A triangle is a basic and well-known polygon diagram in geometry that has three sides ( a, b and c ) and 3 vertices ( A, B, and C ).

## What is the area of a triangle?

The total region surrounded by the three sides of any specific triangle is known as the area of a triangle.

There are different formulas to find the triangle area, used according to the known and unknown sides.

When base and height are known: Area of triangle = ½ × b × h

**(SSS)**: Area = 0.25 × √ ((a + b + c) × (-a + b + c) × (a - b + c) × (a + b - c))

**SAS:** Area = 0.5 × a × b × sin (γ)

**ASA**: Area = a² × sin (β) × sin (γ) / (2 × sin (β + γ))
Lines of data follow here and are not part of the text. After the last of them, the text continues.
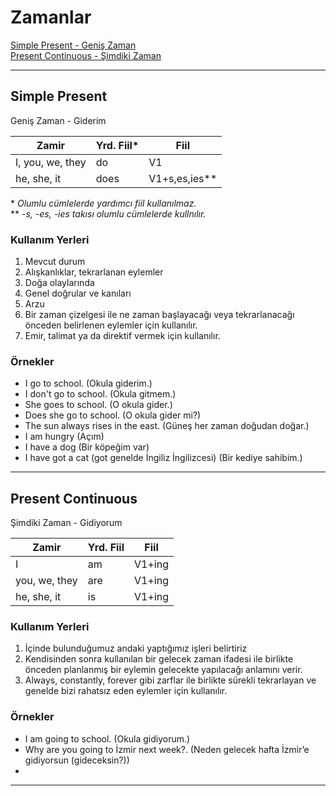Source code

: # Zamanlar

[Simple Present - Geniş Zaman](#simple-present)  
[Present Continuous - Şimdiki Zaman](#present-continuous) 

---

## Simple Present

Geniş Zaman - Giderim

|Zamir|Yrd. Fiil*|Fiil|
|-----|---------|----|
|I, you, we, they|do|V1|
|he, she, it|does|V1+s,es,ies**|

\* *Olumlu cümlelerde yardımcı fiil kullanılmaz.*  
\*\* *-s, -es, -ies takısı olumlu cümlelerde kullnılır.*

### Kullanım Yerleri

1. Mevcut durum
2. Alışkanlıklar, tekrarlanan eylemler
3. Doğa olaylarında
4. Genel doğrular ve kanıları
5. Arzu
6. Bir zaman çizelgesi ile ne zaman başlayacağı veya tekrarlanacağı önceden belirlenen eylemler için kullanılır.
7. Emir, talimat ya da direktif vermek için kullanılır.

### Örnekler

- I go to school. (Okula giderim.) 
- I don't go to school. (Okula gitmem.)
- She goes to school. (O okula gider.) 
- Does she go to school. (O okula gider mi?)
- The sun always rises in the east. (Güneş her zaman doğudan doğar.)
- I am hungry (Açım)
- I have a dog (Bir köpeğim var)
- I have got a cat (got genelde İngiliz İngilizcesi) (Bir kediye sahibim.)

---

## Present Continuous

Şimdiki Zaman - Gidiyorum

|Zamir|Yrd. Fiil|Fiil|
|-----|---------|----|
|I|am|V1+ing|
|you, we, they|are|V1+ing|
|he, she, it|is|V1+ing|


### Kullanım Yerleri

1. İçinde bulunduğumuz andaki yaptığımız işleri belirtiriz
2. Kendisinden sonra kullanılan bir gelecek zaman ifadesi ile birlikte önceden planlanmış bir eylemin gelecekte yapılacağı anlamını verir.
3. Always, constantly, forever gibi zarflar ile birlikte sürekli tekrarlayan ve genelde bizi rahatsız eden eylemler için kullanılır.


### Örnekler

- I am going to school. (Okula gidiyorum.) 
- Why are you going to İzmir next week?. (Neden gelecek hafta İzmir’e gidiyorsun (gideceksin?))
- 

---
We’re going to discuss the example to understand how to find the area of a triangle.

**Example :**

Calculate the area of a triangle having three sides of 7 cm, 5 cm, and 11 cm respectively.

**Solution:**

Because we have all three sides of a triangle, we will use the SSS formula (Heron’s formula) given above.

**Step 1**: Identify and write down the given values.
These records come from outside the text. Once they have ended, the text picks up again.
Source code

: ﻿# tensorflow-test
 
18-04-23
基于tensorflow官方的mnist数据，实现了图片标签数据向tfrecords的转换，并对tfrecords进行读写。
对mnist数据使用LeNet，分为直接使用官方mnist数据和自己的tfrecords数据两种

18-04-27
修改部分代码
a = 7 cm, b = 5 cm, c = 11 cm

**Step 2**: Write down the triangle area heron’s formula.

Area = 0.25 × √ ((a + b + c) × (-a + b + c) × (a - b + c) × (a + b - c))

**Step 3**: Substitute the given values and calculate the area.

Area = 0.25 × √ ((a + b + c) × (-a + b + c) × (a - b + c) × (a + b - c))

Area = 0.25 × √ ((7 + 5 + 11) × (-7 + 5 + 11) × (7 - 5 + 11) × (7 + 5 - 11))

Area = 0.25 × √ ((23) × (9) × (13) × (1))

Area = 0.25 × √ (2691)

Area = 12.97 cm2

So, the area of a triangle with three sides of 7 cm, 5 cm, and 11 cm is 12.97 cm2.